- _Exercise description_:
Print all the entries verbatim.

Collected data:
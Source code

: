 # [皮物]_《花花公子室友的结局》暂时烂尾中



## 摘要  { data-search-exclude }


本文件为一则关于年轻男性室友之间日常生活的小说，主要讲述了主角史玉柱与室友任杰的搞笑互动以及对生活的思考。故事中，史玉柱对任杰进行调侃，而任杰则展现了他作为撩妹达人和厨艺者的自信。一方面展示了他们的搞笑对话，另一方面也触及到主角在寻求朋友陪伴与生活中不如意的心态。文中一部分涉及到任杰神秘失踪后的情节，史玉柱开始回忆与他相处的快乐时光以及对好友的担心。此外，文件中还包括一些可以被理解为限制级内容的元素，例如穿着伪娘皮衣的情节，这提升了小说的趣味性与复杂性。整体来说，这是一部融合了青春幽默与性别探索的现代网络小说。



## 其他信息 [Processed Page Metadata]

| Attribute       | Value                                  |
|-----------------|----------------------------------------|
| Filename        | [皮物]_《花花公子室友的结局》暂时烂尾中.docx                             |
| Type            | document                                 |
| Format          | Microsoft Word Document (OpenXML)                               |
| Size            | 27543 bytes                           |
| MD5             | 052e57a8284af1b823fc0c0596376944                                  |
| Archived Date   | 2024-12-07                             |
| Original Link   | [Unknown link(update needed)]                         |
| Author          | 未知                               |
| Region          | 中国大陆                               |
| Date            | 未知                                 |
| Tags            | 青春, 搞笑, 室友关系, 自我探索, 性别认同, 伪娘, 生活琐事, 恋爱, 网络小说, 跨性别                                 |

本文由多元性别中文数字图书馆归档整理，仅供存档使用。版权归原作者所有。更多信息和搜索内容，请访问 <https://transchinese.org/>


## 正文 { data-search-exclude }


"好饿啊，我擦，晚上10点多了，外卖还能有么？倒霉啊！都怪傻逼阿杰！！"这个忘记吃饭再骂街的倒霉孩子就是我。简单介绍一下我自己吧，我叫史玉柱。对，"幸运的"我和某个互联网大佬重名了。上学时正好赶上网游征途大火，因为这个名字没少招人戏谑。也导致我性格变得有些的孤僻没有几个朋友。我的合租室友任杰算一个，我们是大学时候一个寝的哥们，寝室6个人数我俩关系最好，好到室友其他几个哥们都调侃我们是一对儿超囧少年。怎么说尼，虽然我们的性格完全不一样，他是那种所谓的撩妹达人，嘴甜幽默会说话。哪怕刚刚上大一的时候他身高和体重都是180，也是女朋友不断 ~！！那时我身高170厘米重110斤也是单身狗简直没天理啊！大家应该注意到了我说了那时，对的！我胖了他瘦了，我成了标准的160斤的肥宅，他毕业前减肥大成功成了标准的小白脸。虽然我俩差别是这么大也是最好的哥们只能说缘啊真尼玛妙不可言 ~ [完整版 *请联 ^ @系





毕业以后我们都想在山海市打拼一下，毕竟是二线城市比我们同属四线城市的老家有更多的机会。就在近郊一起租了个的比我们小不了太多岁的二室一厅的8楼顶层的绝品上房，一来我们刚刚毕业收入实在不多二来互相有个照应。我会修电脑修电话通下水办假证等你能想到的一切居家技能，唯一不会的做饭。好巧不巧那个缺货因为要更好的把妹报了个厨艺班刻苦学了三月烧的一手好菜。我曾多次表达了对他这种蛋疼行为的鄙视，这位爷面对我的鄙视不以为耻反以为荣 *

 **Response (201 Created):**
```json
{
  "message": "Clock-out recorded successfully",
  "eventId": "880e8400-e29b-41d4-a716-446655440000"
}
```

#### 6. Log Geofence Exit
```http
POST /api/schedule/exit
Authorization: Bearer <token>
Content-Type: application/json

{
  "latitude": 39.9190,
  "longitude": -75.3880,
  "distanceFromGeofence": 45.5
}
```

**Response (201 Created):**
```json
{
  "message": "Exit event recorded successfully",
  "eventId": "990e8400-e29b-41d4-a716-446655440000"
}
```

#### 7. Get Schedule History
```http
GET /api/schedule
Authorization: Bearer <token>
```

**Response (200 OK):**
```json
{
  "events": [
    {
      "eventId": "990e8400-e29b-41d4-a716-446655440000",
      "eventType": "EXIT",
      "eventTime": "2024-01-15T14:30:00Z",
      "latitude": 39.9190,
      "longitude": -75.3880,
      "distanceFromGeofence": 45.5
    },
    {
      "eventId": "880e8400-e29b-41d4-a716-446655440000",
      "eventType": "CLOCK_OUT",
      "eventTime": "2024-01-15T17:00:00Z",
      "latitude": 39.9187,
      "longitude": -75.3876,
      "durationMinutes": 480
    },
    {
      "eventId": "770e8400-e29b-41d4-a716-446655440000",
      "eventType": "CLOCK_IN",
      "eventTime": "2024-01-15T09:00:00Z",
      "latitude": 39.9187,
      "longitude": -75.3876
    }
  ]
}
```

- _Reply to the task_:
Source code

: # [皮物]_《花花公子室友的结局》暂时烂尾中



## 摘要  { data-search-exclude }


本文件为一则关于年轻男性室友之间日常生活的小说，主要讲述了主角史玉柱与室友任杰的搞笑互动以及对生活的思考。故事中，史玉柱对任杰进行调侃，而任杰则展现了他作为撩妹达人和厨艺者的自信。一方面展示了他们的搞笑对话，另一方面也触及到主角在寻求朋友陪伴与生活中不如意的心态。文中一部分涉及到任杰神秘失踪后的情节，史玉柱开始回忆与他相处的快乐时光以及对好友的担心。此外，文件中还包括一些可以被理解为限制级内容的元素，例如穿着伪娘皮衣的情节，这提升了小说的趣味性与复杂性。整体来说，这是一部融合了青春幽默与性别探索的现代网络小说。



## 其他信息 [Processed Page Metadata]

| Attribute       | Value                                  |
|-----------------|----------------------------------------|
| Filename        | [皮物]_《花花公子室友的结局》暂时烂尾中.docx                             |
| Type            | document                                 |
| Format          | Microsoft Word Document (OpenXML)                               |
| Size            | 27543 bytes                           |
| MD5             | 052e57a8284af1b823fc0c0596376944                                  |
| Archived Date   | 2024-12-07                             |
| Original Link   | [Unknown link(update needed)]                         |
| Author          | 未知                               |
| Region          | 中国大陆                               |
| Date            | 未知                                 |
| Tags            | 青春, 搞笑, 室友关系, 自我探索, 性别认同, 伪娘, 生活琐事, 恋爱, 网络小说, 跨性别                                 |

本文由多元性别中文数字图书馆归档整理，仅供存档使用。版权归原作者所有。更多信息和搜索内容，请访问 <https://transchinese.org/>


## 正文 { data-search-exclude }


"好饿啊，我擦，晚上10点多了，外卖还能有么？倒霉啊！都怪傻逼阿杰！！"这个忘记吃饭再骂街的倒霉孩子就是我。简单介绍一下我自己吧，我叫史玉柱。对，"幸运的"我和某个互联网大佬重名了。上学时正好赶上网游征途大火，因为这个名字没少招人戏谑。也导致我性格变得有些的孤僻没有几个朋友。我的合租室友任杰算一个，我们是大学时候一个寝的哥们，寝室6个人数我俩关系最好，好到室友其他几个哥们都调侃我们是一对儿超囧少年。怎么说尼，虽然我们的性格完全不一样，他是那种所谓的撩妹达人，嘴甜幽默会说话。哪怕刚刚上大一的时候他身高和体重都是180，也是女朋友不断 ~！！那时我身高170厘米重110斤也是单身狗简直没天理啊！大家应该注意到了我说了那时，对的！我胖了他瘦了，我成了标准的160斤的肥宅，他毕业前减肥大成功成了标准的小白脸。虽然我俩差别是这么大也是最好的哥们只能说缘啊真尼玛妙不可言 ~ [完整版 *请联 ^ @系





毕业以后我们都想在山海市打拼一下，毕竟是二线城市比我们同属四线城市的老家有更多的机会。就在近郊一起租了个的比我们小不了太多岁的二室一厅的8楼顶层的绝品上房，一来我们刚刚毕业收入实在不多二来互相有个照应。我会修电脑修电话通下水办假证等你能想到的一切居家技能，唯一不会的做饭。好巧不巧那个缺货因为要更好的把妹报了个厨艺班刻苦学了三月烧的一手好菜。我曾多次表达了对他这种蛋疼行为的鄙视，这位爷面对我的鄙视不以为耻反以为荣 *

 **Response (201 Created):**
```json
{
  "message": "Clock-out recorded successfully",
  "eventId": "880e8400-e29b-41d4-a716-446655440000"
}
```

#### 6. Log Geofence Exit
```http
POST /api/schedule/exit
Authorization: Bearer <token>
Content-Type: application/json

{
  "latitude": 39.9190,
  "longitude": -75.3880,
  "distanceFromGeofence": 45.5
}
```

**Response (201 Created):**
```json
{
  "message": "Exit event recorded successfully",
  "eventId": "990e8400-e29b-41d4-a716-446655440000"
}
```

#### 7. Get Schedule History
```http
GET /api/schedule
Authorization: Bearer <token>
```

**Response (200 OK):**
```json
{
  "events": [
    {
      "eventId": "990e8400-e29b-41d4-a716-446655440000",
      "eventType": "EXIT",
      "eventTime": "2024-01-15T14:30:00Z",
      "latitude": 39.9190,
      "longitude": -75.3880,
      "distanceFromGeofence": 45.5
    },
    {
      "eventId": "880e8400-e29b-41d4-a716-446655440000",
      "eventType": "CLOCK_OUT",
      "eventTime": "2024-01-15T17:00:00Z",
      "latitude": 39.9187,
      "longitude": -75.3876,
      "durationMinutes": 480
    },
    {
      "eventId": "770e8400-e29b-41d4-a716-446655440000",
      "eventType": "CLOCK_IN",
      "eventTime": "2024-01-15T09:00:00Z",
      "latitude": 39.9187,
      "longitude": -75.3876
    }
  ]
}
```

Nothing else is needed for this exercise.